I know… this thing that you are reading is a blog post. Thank you for reading, but reading a good cookbook would be more worth your time. 🙂
8. Magazines and newspapers that write about food are for consulting. They’re fine. They sometimes have great recipes. I love that the N.Y. Times includes a recipe on their daily briefing, and have read many a recipe they have posted. But they strike me as having similar problems to blogs (minus the navel-gazing usually).
*I suppose if you kept a nice file and printed out the recipes of the Times or a good food blog, it could be as good as having a cookbook, although, I don’t think it would actually save you much money, you should probably laminate them, and you would be lacking a coherent body of recipes that are united under one food philosophy.
9. Ask people in your life for their recipes. I’m not very good about this one. My grandmother, however, used to send me a recipe in every letter or card she ever sent me. I think she would get them for free from somewhere, and they weren’t her type of cooking so she’d mail them off to me. Her type of cooking was more along the lines of: dump sugar, salt, flour in a bowl, add some water, stir for a bit, shape and stick in the over. She just knew how to do things in her kitchen and would try recipes only occasionally. For years, I didn’t think it was exciting to receive her cast-off recipes, but I did keep all of them. I mostly used them as book marks. When I started cooking, though, I also started trying some of the recipes she’d sent me. None of them has struck me as spectacular, but they have been a nice way for me to keep a piece of who she was as she gets older. My mom often laments the fact that my grandmother has reached a stage of life in which she only eats Little Debbie boxed desserts and the occasional microwavable mac ‘n’ cheese. At one time, she was the best cook I knew.

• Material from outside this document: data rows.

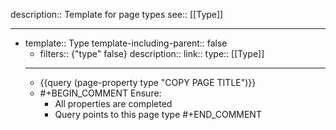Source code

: description:: Template for page types
see:: [[Type]]

- ---
- template:: Type
  template-including-parent:: false
	- filters:: {"type" false}
	  description::
	  link::
	  type:: [[Type]]
	- ---
	- {{query (page-property type "COPY PAGE TITLE")}}
	- #+BEGIN_COMMENT
	  Ensure:
	  - All properties are completed
	  - Query points to this page type
	  #+END_COMMENT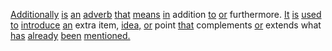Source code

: [Additionally](./additionally.md) [is](./is.md) [an](./an.md) [adverb](./adverb.md) [that](./that.md) [means](./means.md) [in](./in.md) addition [to](./to.md) [or](./or.md) furthermore. [It](./it.md) [is](./is.md) [used](./used.md) [to](./to.md) [introduce](./introduce.md) [an](./an.md) extra item, [idea,](./idea.md) [or](./or.md) point [that](./that.md) complements [or](./or.md) extends what [has](./has.md) [already](./already.md) [been](./been.md) [mentioned.](./mentioned.md)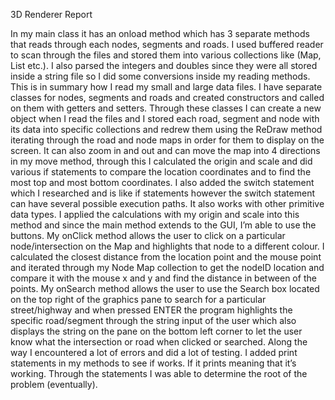 3D Renderer
Report

In my main class it has an onload method which has 3 separate methods that reads through each nodes, segments and roads. I used buffered reader to scan through the files and stored them into various collections like (Map, List etc.).  I also parsed the integers and doubles since they were all stored inside a string file so I did some conversions inside my reading methods. This is in summary how I read my small and large data files. 
I have separate classes for nodes, segments and roads and created constructors and called on them with getters and setters. Through these classes I can create a new object when I read the files and I stored each road, segment and node with its data into specific collections and redrew them using the ReDraw method iterating through the road and node maps in order for them to display on the screen. 
It can also zoom in and out and can move the map into 4 directions in my move method, through this I calculated the origin and scale and did various if statements to compare the location coordinates and to find the most top and most bottom coordinates. I also added the switch statement which I researched and is like if statements however the switch statement can have several possible execution paths. It also works with other primitive data types. I applied the calculations with my origin and scale into this method and since the main method extends to the GUI, I’m able to use the buttons. 
My onClick method allows the user to click on a particular node/intersection on the Map and highlights that node to a different colour. I calculated the closest distance from the location point and the mouse point and iterated through my Node Map collection to get the nodeID location and compare it with the mouse x and y and find the distance in between of the points.
My onSearch method allows the user to use the Search box located on the top right of the graphics pane to search for a particular street/highway and when pressed ENTER the program highlights the specific road/segment through the string input of the user which also displays the string on the pane on the bottom left corner to let the user know what the intersection or road when clicked or searched.
Along the way I encountered a lot of errors and did a lot of testing. I added print statements in my methods to see if works. If it prints meaning that it’s working. Through the statements I was able to determine the root of the problem (eventually).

Finally, specific book recommendations.
My number one recommendation is any of the Thug Kitchen books. There are a few different ones, but start with “The Official Cookbook.” It’s the best one. Thug Kitchen books are delightful. The writers curse at you all the time (subtitle: “Eat like you give a fuck”) and they explain exactly the right amount of things. The recipes are wonderful. Hands down, this is the cookbook I have used more than any other.
For niche books, Jerusalem. Again, this one is at the Pima County Library, so free. It’s got a great intro, even getting into how history and geography has played into the food. Plus, it’s got an excellent shakshuka recipe, although, I have to admit, I combined it with the N.Y. Times recipe, mostly because I wanted to do it in a cast-iron pan and stick it in the oven. I’m not a fan of the runny yolk for shakshuka, although I know that’s the way most recipes recommend going, and it’s probably more traditional that way.
For an aspirational food philosophy book, The Wicked Healthy Cookbook. The intro is excellent. It’s got just enough about the writers and their stories to make you feel like you know the philosophy and the the whys behind what you’re doing. Woody Harrelson wrote the foreword. Also, even though the recipes are complex and challenging, they taste amazing and are well worth it in the end. Fair warning, though, this is a situation where the recipes build on each other. The first recipe I tried was for Ninja Nuts… basically almonds that are toasted in the oven after being coated in a sauce. The sauce, mango sriracha caramel, was delicious, but it required that I first make (or buy, I suppose) regular sriracha. It took me a week to make the sriracha itself, because of fermenting, and it took me another three (ish) hours to turn a bit of it into the mango caramel stuff. I felt super accomplished after the fact, though, and Ninja Nuts have become my go-to snack.